Assigned task — Among the entries below, find every line that has "把服务器抛后台" and pull it out.

++++ Exercise input ++++

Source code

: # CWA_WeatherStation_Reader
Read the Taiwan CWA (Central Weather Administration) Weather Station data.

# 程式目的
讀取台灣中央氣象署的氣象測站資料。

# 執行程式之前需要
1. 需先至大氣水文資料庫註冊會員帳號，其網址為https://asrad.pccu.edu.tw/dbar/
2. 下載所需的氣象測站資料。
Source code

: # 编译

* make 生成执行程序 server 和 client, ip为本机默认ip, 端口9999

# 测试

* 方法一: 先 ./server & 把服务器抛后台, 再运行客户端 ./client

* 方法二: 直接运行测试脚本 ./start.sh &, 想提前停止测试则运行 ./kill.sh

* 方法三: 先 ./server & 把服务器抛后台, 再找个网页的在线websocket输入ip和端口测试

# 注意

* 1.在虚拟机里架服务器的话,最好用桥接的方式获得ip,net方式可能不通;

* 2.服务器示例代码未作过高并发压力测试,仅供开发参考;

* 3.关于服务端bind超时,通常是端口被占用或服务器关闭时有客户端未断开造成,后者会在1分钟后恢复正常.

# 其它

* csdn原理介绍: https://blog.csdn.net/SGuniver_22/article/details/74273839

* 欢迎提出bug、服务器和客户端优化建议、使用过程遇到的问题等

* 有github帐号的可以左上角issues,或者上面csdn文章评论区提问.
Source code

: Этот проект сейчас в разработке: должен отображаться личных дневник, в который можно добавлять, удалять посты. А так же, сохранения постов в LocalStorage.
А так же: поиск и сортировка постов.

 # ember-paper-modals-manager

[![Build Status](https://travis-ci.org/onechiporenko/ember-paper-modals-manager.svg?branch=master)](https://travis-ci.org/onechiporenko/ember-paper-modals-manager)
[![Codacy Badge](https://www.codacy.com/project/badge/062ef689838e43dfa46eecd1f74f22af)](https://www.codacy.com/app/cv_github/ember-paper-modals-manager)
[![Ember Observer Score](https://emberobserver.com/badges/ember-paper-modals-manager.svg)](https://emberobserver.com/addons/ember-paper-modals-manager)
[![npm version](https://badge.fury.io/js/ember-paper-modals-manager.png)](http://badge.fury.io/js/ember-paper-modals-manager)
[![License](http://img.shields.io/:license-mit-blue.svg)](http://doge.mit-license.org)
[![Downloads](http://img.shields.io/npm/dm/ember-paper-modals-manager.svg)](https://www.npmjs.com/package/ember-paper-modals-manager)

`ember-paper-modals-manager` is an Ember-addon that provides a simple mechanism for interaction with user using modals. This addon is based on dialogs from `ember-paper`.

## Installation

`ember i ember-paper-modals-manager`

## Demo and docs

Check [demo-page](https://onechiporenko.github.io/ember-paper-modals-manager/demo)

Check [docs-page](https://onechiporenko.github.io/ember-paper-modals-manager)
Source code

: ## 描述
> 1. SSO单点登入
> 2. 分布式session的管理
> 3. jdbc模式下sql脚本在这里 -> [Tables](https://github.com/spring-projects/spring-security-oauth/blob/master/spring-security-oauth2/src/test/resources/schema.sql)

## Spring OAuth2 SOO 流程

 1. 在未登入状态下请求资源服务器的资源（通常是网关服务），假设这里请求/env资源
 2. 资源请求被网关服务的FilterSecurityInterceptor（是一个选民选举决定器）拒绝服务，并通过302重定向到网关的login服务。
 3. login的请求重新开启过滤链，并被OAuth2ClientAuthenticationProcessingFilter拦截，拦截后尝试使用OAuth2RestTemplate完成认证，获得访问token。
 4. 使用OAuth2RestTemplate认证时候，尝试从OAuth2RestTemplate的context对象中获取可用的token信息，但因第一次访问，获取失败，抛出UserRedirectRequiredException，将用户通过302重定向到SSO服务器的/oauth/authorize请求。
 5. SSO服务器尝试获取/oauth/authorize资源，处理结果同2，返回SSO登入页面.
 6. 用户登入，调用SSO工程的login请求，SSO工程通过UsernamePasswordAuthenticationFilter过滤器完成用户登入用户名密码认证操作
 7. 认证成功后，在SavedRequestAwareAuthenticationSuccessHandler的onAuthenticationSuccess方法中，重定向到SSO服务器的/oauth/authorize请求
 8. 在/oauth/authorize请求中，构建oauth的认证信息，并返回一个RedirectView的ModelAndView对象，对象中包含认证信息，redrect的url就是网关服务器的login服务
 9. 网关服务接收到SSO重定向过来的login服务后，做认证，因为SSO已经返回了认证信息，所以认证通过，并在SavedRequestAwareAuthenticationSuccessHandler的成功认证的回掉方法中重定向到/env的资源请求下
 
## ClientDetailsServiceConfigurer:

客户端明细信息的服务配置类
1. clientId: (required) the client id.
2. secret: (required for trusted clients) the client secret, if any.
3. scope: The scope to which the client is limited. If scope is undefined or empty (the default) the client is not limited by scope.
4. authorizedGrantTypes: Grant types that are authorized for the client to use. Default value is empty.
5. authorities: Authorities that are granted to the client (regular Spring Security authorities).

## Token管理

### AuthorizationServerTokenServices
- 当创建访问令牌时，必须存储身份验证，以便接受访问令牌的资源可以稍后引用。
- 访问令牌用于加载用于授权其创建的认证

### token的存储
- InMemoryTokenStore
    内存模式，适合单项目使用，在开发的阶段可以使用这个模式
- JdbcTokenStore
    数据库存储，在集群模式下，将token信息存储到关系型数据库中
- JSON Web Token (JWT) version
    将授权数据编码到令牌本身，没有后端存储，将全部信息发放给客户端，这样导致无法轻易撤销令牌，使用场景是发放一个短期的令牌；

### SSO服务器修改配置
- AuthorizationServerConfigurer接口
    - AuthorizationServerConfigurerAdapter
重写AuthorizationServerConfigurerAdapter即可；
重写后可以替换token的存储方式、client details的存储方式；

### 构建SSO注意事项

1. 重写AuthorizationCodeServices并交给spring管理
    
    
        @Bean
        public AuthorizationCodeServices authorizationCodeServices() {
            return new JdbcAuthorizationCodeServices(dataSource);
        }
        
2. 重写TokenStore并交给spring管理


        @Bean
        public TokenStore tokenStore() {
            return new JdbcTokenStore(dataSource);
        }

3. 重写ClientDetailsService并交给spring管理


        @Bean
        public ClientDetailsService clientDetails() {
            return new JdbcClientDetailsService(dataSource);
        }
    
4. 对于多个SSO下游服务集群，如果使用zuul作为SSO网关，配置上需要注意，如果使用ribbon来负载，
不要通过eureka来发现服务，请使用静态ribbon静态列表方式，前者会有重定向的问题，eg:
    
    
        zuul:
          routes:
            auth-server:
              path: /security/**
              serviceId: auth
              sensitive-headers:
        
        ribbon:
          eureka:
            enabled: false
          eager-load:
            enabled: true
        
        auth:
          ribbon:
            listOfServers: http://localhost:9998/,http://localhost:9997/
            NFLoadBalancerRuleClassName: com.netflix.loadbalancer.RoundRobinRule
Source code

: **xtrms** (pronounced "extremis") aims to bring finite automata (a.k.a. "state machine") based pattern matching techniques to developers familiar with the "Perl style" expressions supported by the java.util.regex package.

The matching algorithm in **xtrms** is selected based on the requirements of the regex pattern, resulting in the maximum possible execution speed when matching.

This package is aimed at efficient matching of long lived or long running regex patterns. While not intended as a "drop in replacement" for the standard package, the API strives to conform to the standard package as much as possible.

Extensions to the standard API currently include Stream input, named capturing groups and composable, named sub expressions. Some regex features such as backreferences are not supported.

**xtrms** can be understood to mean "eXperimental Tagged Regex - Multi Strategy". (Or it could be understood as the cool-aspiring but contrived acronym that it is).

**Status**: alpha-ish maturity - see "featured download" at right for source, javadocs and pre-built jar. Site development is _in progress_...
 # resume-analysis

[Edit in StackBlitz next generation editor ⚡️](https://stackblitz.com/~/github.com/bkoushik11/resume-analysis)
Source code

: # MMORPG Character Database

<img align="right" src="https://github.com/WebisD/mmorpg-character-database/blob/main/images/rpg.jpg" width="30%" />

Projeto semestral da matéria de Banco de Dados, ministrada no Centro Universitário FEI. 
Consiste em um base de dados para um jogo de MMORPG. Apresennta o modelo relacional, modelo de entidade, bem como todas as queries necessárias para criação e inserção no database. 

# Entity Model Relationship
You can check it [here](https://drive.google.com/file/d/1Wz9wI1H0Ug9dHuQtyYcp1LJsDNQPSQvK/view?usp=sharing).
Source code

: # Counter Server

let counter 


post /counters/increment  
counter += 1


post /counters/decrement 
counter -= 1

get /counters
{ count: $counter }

++++

Result —
* 方法一: 先 ./server & 把服务器抛后台, 再运行客户端 ./client
* 方法三: 先 ./server & 把服务器抛后台, 再找个网页的在线websocket输入ip和端口测试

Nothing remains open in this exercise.